By Andrea Levy £7.99

A winner of the Whitbread & Orange prizes, you might expect this novel to be worthy and obscure, but far from it. It's an absorbing, beautifully written and insightful read, focusing on the racism encountered by Jamaican immigrants after the Second World War. In the characters of Queenie, the white working-class London landlady, Gilbert, the Jamaican airman, and Hortense, his haughty wife from a marriage of convenience, who comes over to join him, Andrea Levy has created fabulously real characters whose lives interweave, and despite the brutality and pain of life around them, care for each other in subtle and touching ways. As an exploration of a point in England's past when everything changed never to be the same again, and the ordinary but extraordinary people who made and lived through those changes, it is an important and honest book, and wonderfully moving.

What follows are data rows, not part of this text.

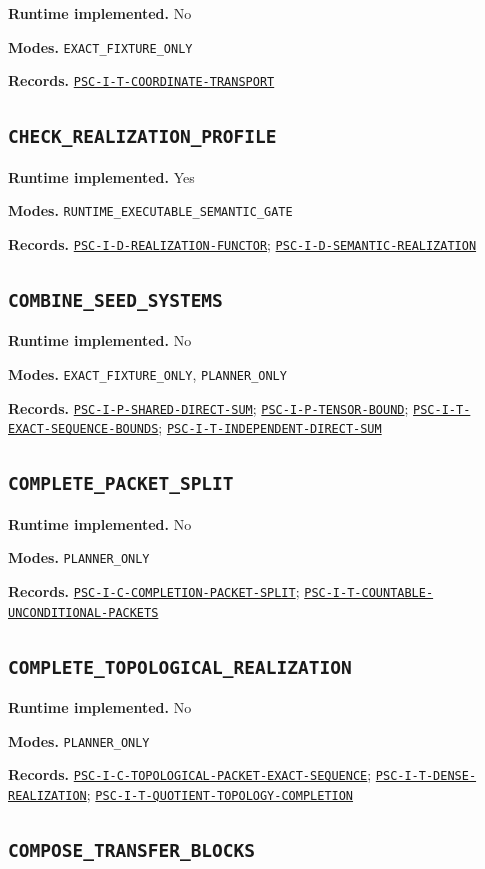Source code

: \documentclass[a4paper,11pt]{article}
\newcommand{\field}[2]{\par\smallskip\noindent\textbf{#1.} #2\par}
\begin{document}
\field{Runtime implemented}{No}
\field{Modes}{\nolinkurl{EXACT_FIXTURE_ONLY}}
\field{Records}{\hyperref[rec:PSC-I-T-COORDINATE-TRANSPORT]{\nolinkurl{PSC-I-T-COORDINATE-TRANSPORT}}}
\subsection*{\nolinkurl{CHECK_REALIZATION_PROFILE}}
\field{Runtime implemented}{Yes}
\field{Modes}{\nolinkurl{RUNTIME_EXECUTABLE_SEMANTIC_GATE}}
\field{Records}{\hyperref[rec:PSC-I-D-REALIZATION-FUNCTOR]{\nolinkurl{PSC-I-D-REALIZATION-FUNCTOR}}; \hyperref[rec:PSC-I-D-SEMANTIC-REALIZATION]{\nolinkurl{PSC-I-D-SEMANTIC-REALIZATION}}}
\subsection*{\nolinkurl{COMBINE_SEED_SYSTEMS}}
\field{Runtime implemented}{No}
\field{Modes}{\nolinkurl{EXACT_FIXTURE_ONLY}, \nolinkurl{PLANNER_ONLY}}
\field{Records}{\hyperref[rec:PSC-I-P-SHARED-DIRECT-SUM]{\nolinkurl{PSC-I-P-SHARED-DIRECT-SUM}}; \hyperref[rec:PSC-I-P-TENSOR-BOUND]{\nolinkurl{PSC-I-P-TENSOR-BOUND}}; \hyperref[rec:PSC-I-T-EXACT-SEQUENCE-BOUNDS]{\nolinkurl{PSC-I-T-EXACT-SEQUENCE-BOUNDS}}; \hyperref[rec:PSC-I-T-INDEPENDENT-DIRECT-SUM]{\nolinkurl{PSC-I-T-INDEPENDENT-DIRECT-SUM}}}
\subsection*{\nolinkurl{COMPLETE_PACKET_SPLIT}}
\field{Runtime implemented}{No}
\field{Modes}{\nolinkurl{PLANNER_ONLY}}
\field{Records}{\hyperref[rec:PSC-I-C-COMPLETION-PACKET-SPLIT]{\nolinkurl{PSC-I-C-COMPLETION-PACKET-SPLIT}}; \hyperref[rec:PSC-I-T-COUNTABLE-UNCONDITIONAL-PACKETS]{\nolinkurl{PSC-I-T-COUNTABLE-UNCONDITIONAL-PACKETS}}}
\subsection*{\nolinkurl{COMPLETE_TOPOLOGICAL_REALIZATION}}
\field{Runtime implemented}{No}
\field{Modes}{\nolinkurl{PLANNER_ONLY}}
\field{Records}{\hyperref[rec:PSC-I-C-TOPOLOGICAL-PACKET-EXACT-SEQUENCE]{\nolinkurl{PSC-I-C-TOPOLOGICAL-PACKET-EXACT-SEQUENCE}}; \hyperref[rec:PSC-I-T-DENSE-REALIZATION]{\nolinkurl{PSC-I-T-DENSE-REALIZATION}}; \hyperref[rec:PSC-I-T-QUOTIENT-TOPOLOGY-COMPLETION]{\nolinkurl{PSC-I-T-QUOTIENT-TOPOLOGY-COMPLETION}}}
\subsection*{\nolinkurl{COMPOSE_TRANSFER_BLOCKS}}
\end{document}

Truly the best novel I've read in ages.

A Vegan Taste of North Africa

By Linda Majzlik. £5.99

This is just one of a series of Vegan Taste of … cookbooks (others in the series include the Caribbean, India, Italy, France and the Middle East), with healthy, tasty, meat-free, dairy-free recipes from the region where Africa and the Mediterranean meet. The book is very simply presented, illustrated only with a couple of line-drawings, and recipes are grouped into snacks and starters, main courses, salads, and so on. A handy feature is the "Storecupboard" of staple ingredients, making it easy to compile a shopping list that will give you all you need to cook several different recipes. As someone who would like in principle to cook meals from scratch with fresh ingredients but rarely does. I found it easy to use, and enjoyed the results! A great way to try out vegan cooking as well as exploring the palette of tastes from a particular region.

Not For Sale: Feminists Resisting Prostitution and Pornography

Edited by Christine Stark & Rebecca Whisnant. £14.95

The sex industry is becoming increasingly normalised, even celebrated - but is porn just entertainment? Is prostitution just work? Here thirty writers and activists, female and male, write about the human rights issues and power inequalities inherent in a multi-billion dollar industry in the business of, more than anything, making women available to men for a price. While this book is not short of research and personal accounts about the negative effects of prostitution and porn, many of the writers look beyond well-trodden debates over whether the work is coercive and harmful or freely chosen and liberating, arguing that the buying and selling of sex - of people's bodies - is linked to wider global issues: militarism, racism, and corporate capitalist greed. Often crudely and irrelevantly misrepresented as 'anti-sex', many of the contributors are frontline activists against gender violence - whatever your views on the issue, their critical voices deserve to be heard.